- TASK OBJECTIVE -
Search the data for "messages" and copy every matching line.

[Collected data]

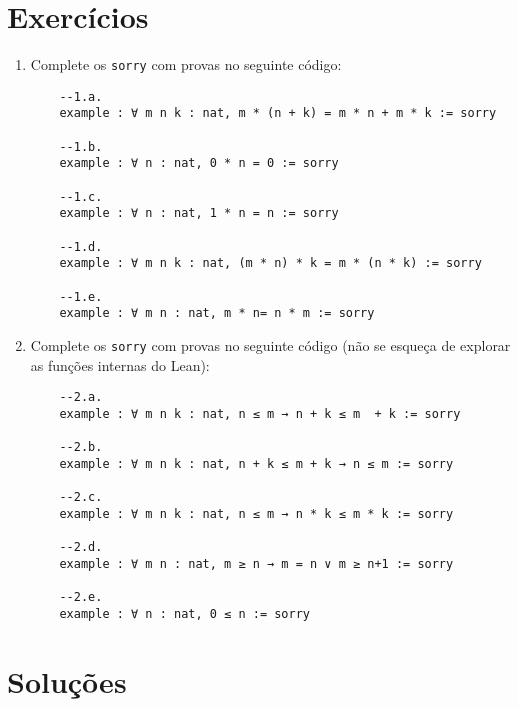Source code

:\section{Exercícios}

\begin{enumerate}
    \item Complete os \lstinline{sorry} com provas no seguinte código:
    
    \begin{lstlisting}
    --1.a.
    example : ∀ m n k : nat, m * (n + k) = m * n + m * k := sorry
    
    --1.b.
    example : ∀ n : nat, 0 * n = 0 := sorry
    
    --1.c.
    example : ∀ n : nat, 1 * n = n := sorry
    
    --1.d.
    example : ∀ m n k : nat, (m * n) * k = m * (n * k) := sorry
    
    --1.e.
    example : ∀ m n : nat, m * n= n * m := sorry
    \end{lstlisting}
    
    \item Complete os \lstinline{sorry} com provas no seguinte código (não se esqueça de explorar as funções internas do Lean):
    
    \begin{lstlisting}
    --2.a.
    example : ∀ m n k : nat, n ≤ m → n + k ≤ m  + k := sorry
    
    --2.b.
    example : ∀ m n k : nat, n + k ≤ m + k → n ≤ m := sorry
    
    --2.c.
    example : ∀ m n k : nat, n ≤ m → n * k ≤ m * k := sorry
    
    --2.d.
    example : ∀ m n : nat, m ≥ n → m = n ∨ m ≥ n+1 := sorry
    
    --2.e.
    example : ∀ n : nat, 0 ≤ n := sorry
    \end{lstlisting}
\end{enumerate}

\section{Soluções}

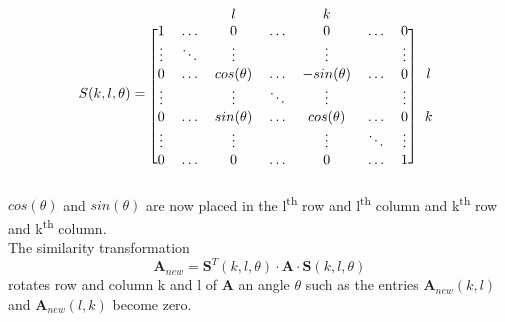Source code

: \documentclass[%
oneside,                 %
final,                   %
10pt]{article}
\begin{document}
\[
S(k,l,\theta) = \begin{blockarray}{cccccccc}
 		&  				& l				&			&k 				& 			&  \\
\begin{block}{[ccccccc] c}
  1 	& \ldots 		&  0			&  \ldots	&  0			& \ldots	& 0 	&	 \\
  \vdots & \ddots 		& 	\vdots		& 	 		& 	\vdots		& 			& \vdots &  	 \\
  	0	& 	\ldots		& cos(\theta) 	& \ldots 	& -sin(\theta)	& 	\ldots	& 0		& l	 \\
  \vdots&  				& \vdots 		& \ddots 	& \vdots		& 			&\vdots&	 \\
    0	& 	 \ldots		& sin(\theta)	& \ldots	& cos(\theta) 	& 	\ldots	&	0	& k	\\
  \vdots &  			& \vdots		& 			& 	\vdots		& \ddots	& \vdots & 	\\
  0 & \ldots			& 0	 			& \ldots	& 0				& \ldots	& 1 &  	\\
\end{block}
\end{blockarray}
 \]
$cos(\theta)$ and $sin(\theta)$ are now placed in the l\textsuperscript{th} row and l\textsuperscript{th} column and k\textsuperscript{th} row and k\textsuperscript{th} column. \\
The similarity transformation 
\begin{equation}
\mathbf{A}_{new} = \mathbf{S}^T(k,l,\theta) \cdot \mathbf{A} \cdot \mathbf{S}(k,l,\theta)
\end{equation}
rotates row and column k and l of $\mathbf{A}$ an angle $\theta$ such as the entries $\mathbf{A}_  {new}(k,l)$ and $ \mathbf{A}_{new}(l,k)$ become zero.
\end{document}
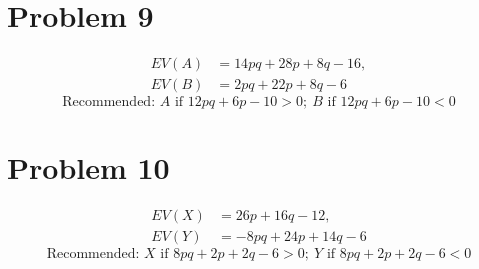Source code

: \section*{Problem 9}
\[
\begin{aligned}
	EV(A) &= 14pq+28p+8q-16,\\
	EV(B) &= 2pq+22p+8q-6
\end{aligned}
\]
\[
\text{Recommended: } A \text{ if } 12pq+6p-10>0;\ B \text{ if } 12pq+6p-10<0
\]

\section*{Problem 10}
\[
\begin{aligned}
	EV(X) &= 26p+16q-12,\\
	EV(Y) &= -8pq+24p+14q-6
\end{aligned}
\]
\[
\text{Recommended: } X \text{ if } 8pq+2p+2q-6>0;\ Y \text{ if } 8pq+2p+2q-6<0
\]


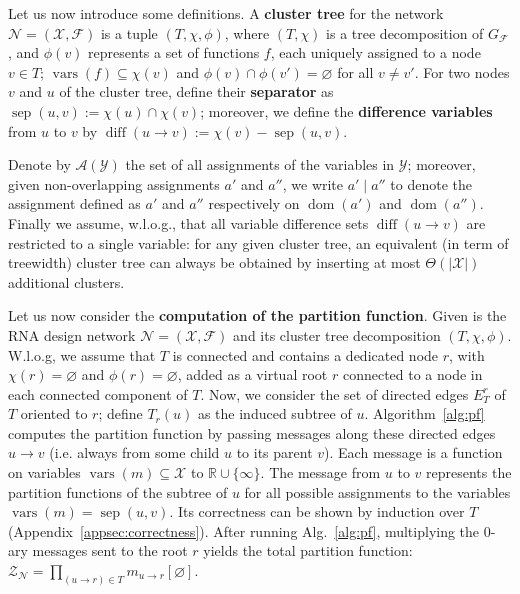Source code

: \documentclass{bioinfo}
\newcommand{\network}{\mathcal{N}}
\newcommand{\dom}{\operatorname{dom}} %
\newcommand{\val}{a} %
\newcommand{\vars}{\operatorname{vars}}
\newcommand{\partfun}[1]{\mathcal{Z}_{#1}}
\newcommand{\separator}[2]{\operatorname{sep}(#1,#2)}
\newcommand{\difference}[2]{\operatorname{diff}(#1 \rightarrow #2)}
\newcommand{\real}{\mathbb{R}}
\newcommand{\assignments}{\mathcal{A}}
\newcommand{\F}{\mathcal{F}}
\newcommand{\X}{\mathcal{X}}
\newcommand{\Y}{\mathcal{Y}}
\newcommand{\edgesToR}{E^r_T}
\newcommand{\Def}[1]{{\bf #1}}
\begin{document}
%

Let us now introduce some definitions. A \Def{cluster tree} for the network $\network=(\X,\F)$ is a tuple $(T,\chi,\phi)$, where $(T,\chi)$ is a tree decomposition of $G_\F$, and $\phi(v)$ represents a set of functions $f$, each uniquely assigned to a node $v\in T$; $\vars(f)\subseteq\chi(v)$ and $\phi(v)\cap \phi(v')=\varnothing$ for all $v\neq v'$.
For two nodes $v$ and $u$ of the cluster tree, define their \Def{separator} as $\separator{u}{v} := \chi(u)\cap\chi(v)$; moreover, we define the \Def{difference variables} from $u$ to $v$ by $\difference{u}{v}:=\chi(v) - \separator{u}{v}$.

Denote by $\assignments(\Y)$ the set of all assignments of the variables in $\Y$; moreover, given non-overlapping assignments $\val'$ and $\val''$, we write $\val'\mid\val''$ to denote the assignment defined as $\val'$ and $\val''$ respectively on $\dom(\val')$ and $\dom(\val'')$. 
Finally we assume, w.l.o.g., that all variable difference sets $\difference{u}{v}$ are restricted to a single variable: for any given cluster tree, an equivalent (in term of treewidth) cluster tree can always be obtained by inserting at most $\Theta(|\X|)$ additional clusters.

Let us now consider the \Def{computation of the partition function}.
Given is the RNA design network $\network=(\X,\F)$ and its cluster
tree decomposition $(T,\chi,\phi)$.  W.l.o.g, we assume that $T$ is
connected and contains a dedicated node $r$, with $\chi(r)=\varnothing$
and $\phi(r)=\varnothing$, added as a virtual root
$r$ connected to a node in each connected
component of $T$.  Now, we consider the set of directed edges
$\edgesToR{}$ of $T$ oriented to $r$; define $T_r(u)$ as the induced
subtree of $u$. Algorithm~\ref{alg:pf} computes the partition function by
passing messages along these directed edges $u\to v$ (i.e. always from
some child $u$ to its parent $v$). Each message is a function on
variables $\vars(m)\subseteq \X$ to $\real\cup\{\infty\}$. The message
from $u$ to $v$ represents the partition functions of the subtree of
$u$ for all possible assignments to the variables
$\vars(m)=\separator{u}{v}$. Its correctness can be shown by induction over $T$ (Appendix~\ref{appsec:correctness}).
After running Alg.~\ref{alg:pf}, 
multiplying the 0-ary messages sent to the root $r$ yields the total partition function:
\begin{math}
  \partfun{\network} = \prod_{(u\to r)\in T} m_{u\to r}[\varnothing].
\end{math}
\end{document}
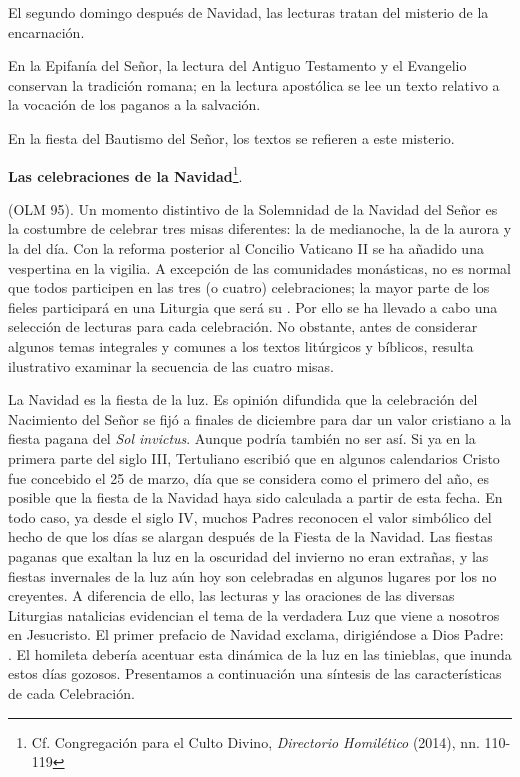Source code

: El segundo domingo después de Navidad, las lecturas tratan del misterio de la encarnación.

En la Epifanía del Señor, la lectura del Antiguo Testamento y el Evangelio conservan la tradición romana; en la lectura apostólica se lee un texto relativo a la vocación de los paganos a la salvación.

En la fiesta del Bautismo del Señor, los textos se refieren a este misterio.

\textbf{Las celebraciones de la Navidad}\footnote{Cf. Congregación para el Culto Divino, \emph{Directorio Homilético} (2014), nn. 110-119}.

 (OLM 95). Un momento distintivo de la Solemnidad de la Navidad del Señor es la costumbre de celebrar tres misas diferentes: la de medianoche, la de la aurora y la del día. Con la reforma posterior al Concilio Vaticano II se ha añadido una vespertina en la vigilia. A excepción de las comunidades monásticas, no es normal que todos participen en las tres (o cuatro) celebraciones; la mayor parte de los fieles participará en una Liturgia que será su . Por ello se ha llevado a cabo una selección de lecturas para cada celebración. No obstante, antes de considerar algunos temas integrales y comunes a los textos litúrgicos y bíblicos, resulta ilustrativo examinar la secuencia de las cuatro misas.

La Navidad es la fiesta de la luz. Es opinión difundida que la celebración del Nacimiento del Señor se fijó a finales de diciembre para dar un valor cristiano a la fiesta pagana del \emph{Sol invictus}. Aunque podría también no ser así. Si ya en la primera parte del siglo III, Tertuliano escribió que en algunos calendarios Cristo fue concebido el 25 de marzo, día que se considera como el primero del año, es posible que la fiesta de la Navidad haya sido calculada a partir de esta fecha. En todo caso, ya desde el siglo IV, muchos Padres reconocen el valor simbólico del hecho de que los días se alargan después de la Fiesta de la Navidad. Las fiestas paganas que exaltan la luz en la oscuridad del invierno no eran extrañas, y las fiestas invernales de la luz aún hoy son celebradas en algunos lugares por los no creyentes. A diferencia de ello, las lecturas y las oraciones de las diversas Liturgias natalicias evidencian el tema de la verdadera Luz que viene a nosotros en Jesucristo. El primer prefacio de Navidad exclama, dirigiéndose a Dios Padre: . El homileta debería acentuar esta dinámica de la luz en las tinieblas, que inunda estos días gozosos. Presentamos a continuación una síntesis de las características de cada Celebración.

- RESULT OF THIS EXERCISE -
passing messages along these directed edges $u\to v$ (i.e. always from
multiplying the 0-ary messages sent to the root $r$ yields the total partition function:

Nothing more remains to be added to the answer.